# Available records
━━━━━━━━━━━━━━━━

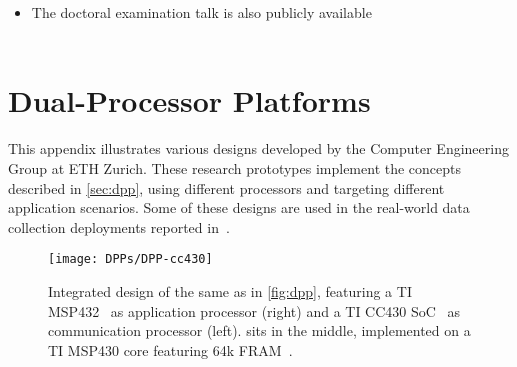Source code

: \begin{subappendices}
\begin{itemize}
	\item
	The doctoral examination talk is also publicly available\\[5pt]
	\\[-8pt]

\end{itemize}

%

\newpage
\section{Dual-Processor Platforms}
\label{append:dpp}

This appendix illustrates various \DPP designs developed by the Computer Engineering Group at ETH Zurich.
These research prototypes implement the \DPP concepts described in \cref{sec:dpp}, using different processors and targeting different application scenarios. Some of these designs are used in the real-world data collection deployments reported \eg in~\cite{weber2019decade,meyer2019IPSN}.

\vspace{1cm}

\begin{figure}[h]
	\centering
	\texttt{[image: DPPs/DPP-cc430]}
	\caption{Integrated design of the same \DPP as in \cref{fig:dpp}, featuring a TI MSP432~\cite{msp432} as application processor (right) and a TI CC430 SoC~\cite{CC430F6137} as communication processor (left). \bolt sits in the middle, implemented on a TI MSP430 core featuring
64k FRAM~\cite{msp432FR}.}
	\label{fig:dpp-cc430}
\end{figure}


\end{subappendices}
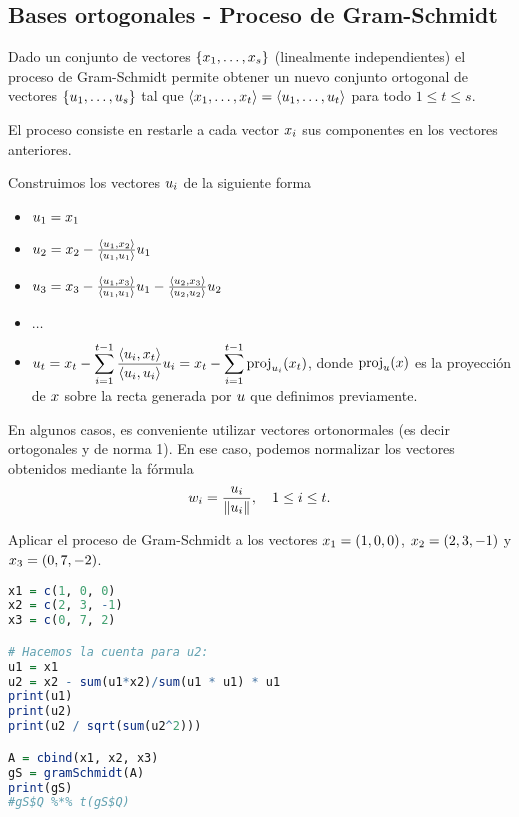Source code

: \subsection{Bases ortogonales - Proceso de Gram-Schmidt}

Dado un conjunto de vectores $\{\xb_1, \dots, \xb_s\}$ (linealmente independientes) el proceso de Gram-Schmidt permite obtener un nuevo conjunto ortogonal de vectores $\{\ub_1, \dots, \ub_s\}$ tal que $\langle \xb_1, \dots, \xb_t\rangle = \langle \ub_1, \dots, \ub_t\rangle$ para todo $1 \le t \le s$.

El proceso consiste en restarle a cada vector $\xb_i$ sus componentes en los vectores anteriores.

Construimos los vectores $\ub_i$ de la siguiente forma
\begin{itemize}
\item   $\ub_1 = \xb_1$
\item   $\ub_2 = \xb_2 - \frac{\langle \ub_1, \xb_2 \rangle}{\langle \ub_1, \ub_1 \rangle} \ub_1$
\item   $\ub_3 = \xb_3 - \frac{\langle \ub_1, \xb_3 \rangle}{\langle \ub_1, \ub_1\rangle} \ub_1 - \frac{\langle \ub_2, \xb_3 \rangle}{\langle \ub_2, \ub_2 \rangle} \ub_2$
\item   $\dots$
\item $\displaystyle{\ub_t = \xb_t - \sum_{i = 1}^{t-1} \frac{\langle \ub_i, \xb_t \rangle}{\langle \ub_i, \ub_i\rangle} \ub_i = \xb_t - \sum_{i = 1}^{t-1} \proj_{\ub_i}(\xb_t)}$, donde $\proj_{\ub}(\xb)$ es la proyección de $\xb$ sobre la recta generada por $\ub$ que definimos previamente.
\end{itemize}

En algunos casos, es conveniente utilizar vectores ortonormales (es decir ortogonales y de norma 1). En ese caso, podemos normalizar los vectores obtenidos mediante la fórmula
$$\wb_i = \frac{\ub_i}{\|\ub_i\|}, \quad 1 \le i \le t.$$

\begin{ejercicio}
Aplicar el proceso de Gram-Schmidt a los vectores $\xb_1 = (1, 0, 0)$, $\xb_2 = (2, 3, -1)$ y $\xb_3=(0, 7, -2)$.

\begin{lstlisting}[language=R]
x1 = c(1, 0, 0)
x2 = c(2, 3, -1)
x3 = c(0, 7, 2)

# Hacemos la cuenta para u2:
u1 = x1
u2 = x2 - sum(u1*x2)/sum(u1 * u1) * u1
print(u1)
print(u2)
print(u2 / sqrt(sum(u2^2)))

A = cbind(x1, x2, x3)
gS = gramSchmidt(A)
print(gS)
#gS$Q %*% t(gS$Q)
\end{lstlisting}
\end{ejercicio}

━━━━━━━━━━━━━━━━

# Task
Make an exact copy of the listing. Do not carry over its pictures.

# The completed task
Source code

: \begin{subappendices}
\begin{itemize}
	\item
	The doctoral examination talk is also publicly available\\[5pt]
	\\[-8pt]

\end{itemize}

%

\newpage
\section{Dual-Processor Platforms}
\label{append:dpp}

This appendix illustrates various \DPP designs developed by the Computer Engineering Group at ETH Zurich.
These research prototypes implement the \DPP concepts described in \cref{sec:dpp}, using different processors and targeting different application scenarios. Some of these designs are used in the real-world data collection deployments reported \eg in~\cite{weber2019decade,meyer2019IPSN}.

\vspace{1cm}

\begin{figure}[h]
	\centering
	\texttt{[image: DPPs/DPP-cc430]}
	\caption{Integrated design of the same \DPP as in \cref{fig:dpp}, featuring a TI MSP432~\cite{msp432} as application processor (right) and a TI CC430 SoC~\cite{CC430F6137} as communication processor (left). \bolt sits in the middle, implemented on a TI MSP430 core featuring
64k FRAM~\cite{msp432FR}.}
	\label{fig:dpp-cc430}
\end{figure}


\end{subappendices}
Source code

: \subsection{Bases ortogonales - Proceso de Gram-Schmidt}

Dado un conjunto de vectores $\{\xb_1, \dots, \xb_s\}$ (linealmente independientes) el proceso de Gram-Schmidt permite obtener un nuevo conjunto ortogonal de vectores $\{\ub_1, \dots, \ub_s\}$ tal que $\langle \xb_1, \dots, \xb_t\rangle = \langle \ub_1, \dots, \ub_t\rangle$ para todo $1 \le t \le s$.

El proceso consiste en restarle a cada vector $\xb_i$ sus componentes en los vectores anteriores.

Construimos los vectores $\ub_i$ de la siguiente forma
\begin{itemize}
\item   $\ub_1 = \xb_1$
\item   $\ub_2 = \xb_2 - \frac{\langle \ub_1, \xb_2 \rangle}{\langle \ub_1, \ub_1 \rangle} \ub_1$
\item   $\ub_3 = \xb_3 - \frac{\langle \ub_1, \xb_3 \rangle}{\langle \ub_1, \ub_1\rangle} \ub_1 - \frac{\langle \ub_2, \xb_3 \rangle}{\langle \ub_2, \ub_2 \rangle} \ub_2$
\item   $\dots$
\item $\displaystyle{\ub_t = \xb_t - \sum_{i = 1}^{t-1} \frac{\langle \ub_i, \xb_t \rangle}{\langle \ub_i, \ub_i\rangle} \ub_i = \xb_t - \sum_{i = 1}^{t-1} \proj_{\ub_i}(\xb_t)}$, donde $\proj_{\ub}(\xb)$ es la proyección de $\xb$ sobre la recta generada por $\ub$ que definimos previamente.
\end{itemize}

En algunos casos, es conveniente utilizar vectores ortonormales (es decir ortogonales y de norma 1). En ese caso, podemos normalizar los vectores obtenidos mediante la fórmula
$$\wb_i = \frac{\ub_i}{\|\ub_i\|}, \quad 1 \le i \le t.$$

\begin{ejercicio}
Aplicar el proceso de Gram-Schmidt a los vectores $\xb_1 = (1, 0, 0)$, $\xb_2 = (2, 3, -1)$ y $\xb_3=(0, 7, -2)$.

\begin{lstlisting}[language=R]
x1 = c(1, 0, 0)
x2 = c(2, 3, -1)
x3 = c(0, 7, 2)

# Hacemos la cuenta para u2:
u1 = x1
u2 = x2 - sum(u1*x2)/sum(u1 * u1) * u1
print(u1)
print(u2)
print(u2 / sqrt(sum(u2^2)))

A = cbind(x1, x2, x3)
gS = gramSchmidt(A)
print(gS)
#gS$Q %*% t(gS$Q)
\end{lstlisting}
\end{ejercicio}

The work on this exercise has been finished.